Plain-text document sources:
○ ○ ○ ○

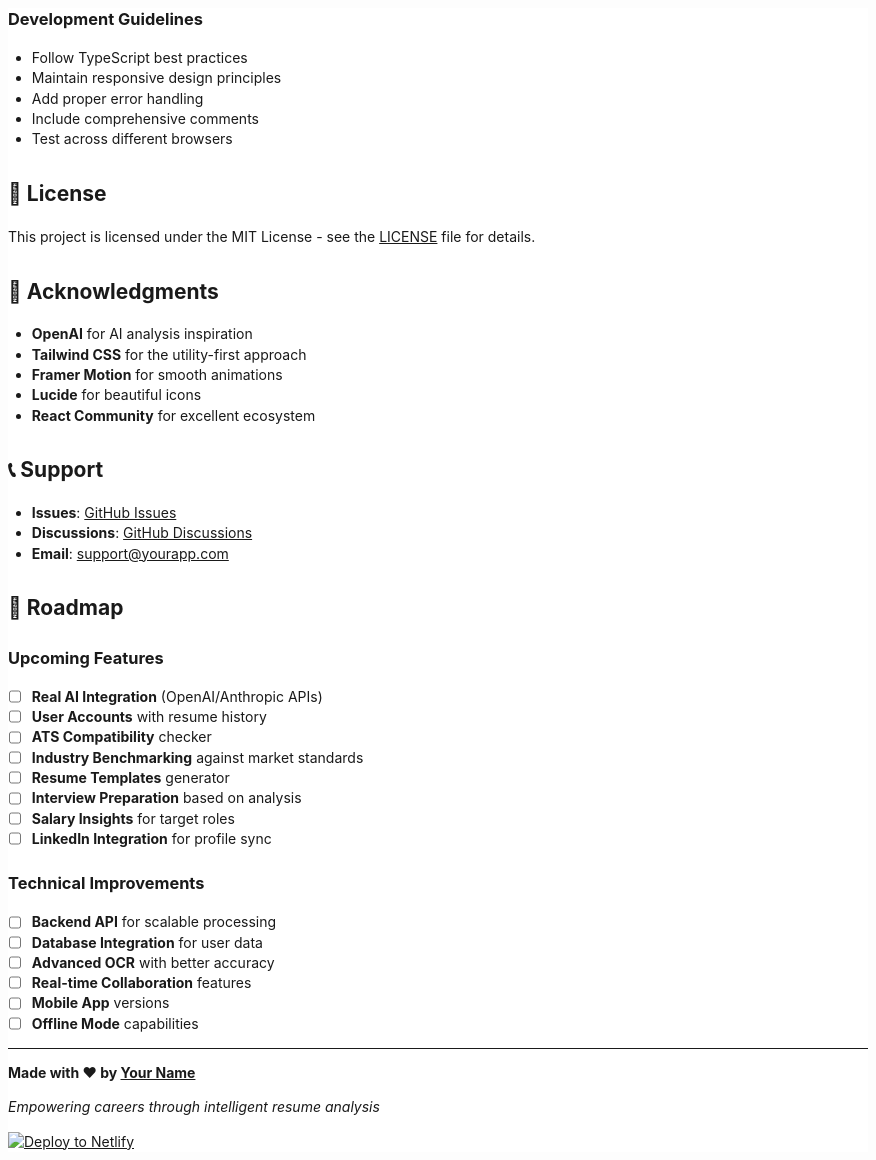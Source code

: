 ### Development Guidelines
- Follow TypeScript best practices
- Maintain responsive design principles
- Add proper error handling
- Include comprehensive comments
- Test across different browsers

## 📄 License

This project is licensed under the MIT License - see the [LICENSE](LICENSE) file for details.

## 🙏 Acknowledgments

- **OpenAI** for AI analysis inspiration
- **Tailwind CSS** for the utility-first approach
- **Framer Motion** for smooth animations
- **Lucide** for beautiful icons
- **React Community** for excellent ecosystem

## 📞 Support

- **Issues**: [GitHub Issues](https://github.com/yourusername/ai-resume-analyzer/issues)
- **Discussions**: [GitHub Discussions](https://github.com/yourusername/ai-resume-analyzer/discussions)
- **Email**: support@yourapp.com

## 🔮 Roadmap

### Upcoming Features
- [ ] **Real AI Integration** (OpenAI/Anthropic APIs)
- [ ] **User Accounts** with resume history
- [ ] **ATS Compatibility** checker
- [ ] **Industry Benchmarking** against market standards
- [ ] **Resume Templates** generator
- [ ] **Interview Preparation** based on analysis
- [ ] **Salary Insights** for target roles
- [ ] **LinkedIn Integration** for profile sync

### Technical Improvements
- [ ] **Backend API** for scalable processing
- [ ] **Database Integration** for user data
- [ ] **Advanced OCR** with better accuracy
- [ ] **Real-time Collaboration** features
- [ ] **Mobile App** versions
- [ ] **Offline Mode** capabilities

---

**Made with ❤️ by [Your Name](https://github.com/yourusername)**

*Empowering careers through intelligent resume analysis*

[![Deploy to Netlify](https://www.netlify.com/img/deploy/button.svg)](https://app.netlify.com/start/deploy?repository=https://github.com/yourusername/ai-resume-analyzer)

○ ○ ○ ○

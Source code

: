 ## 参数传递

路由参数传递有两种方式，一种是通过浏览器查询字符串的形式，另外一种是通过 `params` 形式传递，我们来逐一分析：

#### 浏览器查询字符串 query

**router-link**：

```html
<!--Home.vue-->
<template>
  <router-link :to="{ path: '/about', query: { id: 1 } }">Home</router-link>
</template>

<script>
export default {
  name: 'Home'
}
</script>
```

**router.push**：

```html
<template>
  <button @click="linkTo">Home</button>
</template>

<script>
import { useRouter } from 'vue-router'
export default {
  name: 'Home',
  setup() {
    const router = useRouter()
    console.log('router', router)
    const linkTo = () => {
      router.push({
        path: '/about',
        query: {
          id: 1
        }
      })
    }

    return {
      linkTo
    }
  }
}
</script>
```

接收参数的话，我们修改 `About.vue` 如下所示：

○ ○ ○ ○

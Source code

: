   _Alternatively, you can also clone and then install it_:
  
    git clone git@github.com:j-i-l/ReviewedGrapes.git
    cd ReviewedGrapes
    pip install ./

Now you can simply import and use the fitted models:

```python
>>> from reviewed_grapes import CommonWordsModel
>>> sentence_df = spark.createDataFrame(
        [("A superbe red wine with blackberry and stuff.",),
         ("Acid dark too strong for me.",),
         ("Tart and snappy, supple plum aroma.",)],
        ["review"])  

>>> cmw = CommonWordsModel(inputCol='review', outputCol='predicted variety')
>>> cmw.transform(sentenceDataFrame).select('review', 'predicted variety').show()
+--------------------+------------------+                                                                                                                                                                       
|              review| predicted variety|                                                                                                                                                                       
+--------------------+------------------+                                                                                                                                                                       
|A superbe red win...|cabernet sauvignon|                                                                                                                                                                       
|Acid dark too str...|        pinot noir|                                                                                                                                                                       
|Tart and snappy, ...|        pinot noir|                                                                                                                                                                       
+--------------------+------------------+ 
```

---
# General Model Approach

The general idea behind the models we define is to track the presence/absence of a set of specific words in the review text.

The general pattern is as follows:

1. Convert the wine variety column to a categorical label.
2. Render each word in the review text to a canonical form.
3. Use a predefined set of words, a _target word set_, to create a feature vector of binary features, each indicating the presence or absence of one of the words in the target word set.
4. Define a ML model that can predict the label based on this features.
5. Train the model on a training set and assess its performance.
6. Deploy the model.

○ ○ ○ ○

Directions — Looking at the data above, return every line from the one with "### Technical Improvements" down to the one with "intelligent resume analysis*", exactly and inclusively.

Result for this task —
### Technical Improvements
- [ ] **Backend API** for scalable processing
- [ ] **Database Integration** for user data
- [ ] **Advanced OCR** with better accuracy
- [ ] **Real-time Collaboration** features
- [ ] **Mobile App** versions
- [ ] **Offline Mode** capabilities

---

**Made with ❤️ by [Your Name](https://github.com/yourusername)**

*Empowering careers through intelligent resume analysis*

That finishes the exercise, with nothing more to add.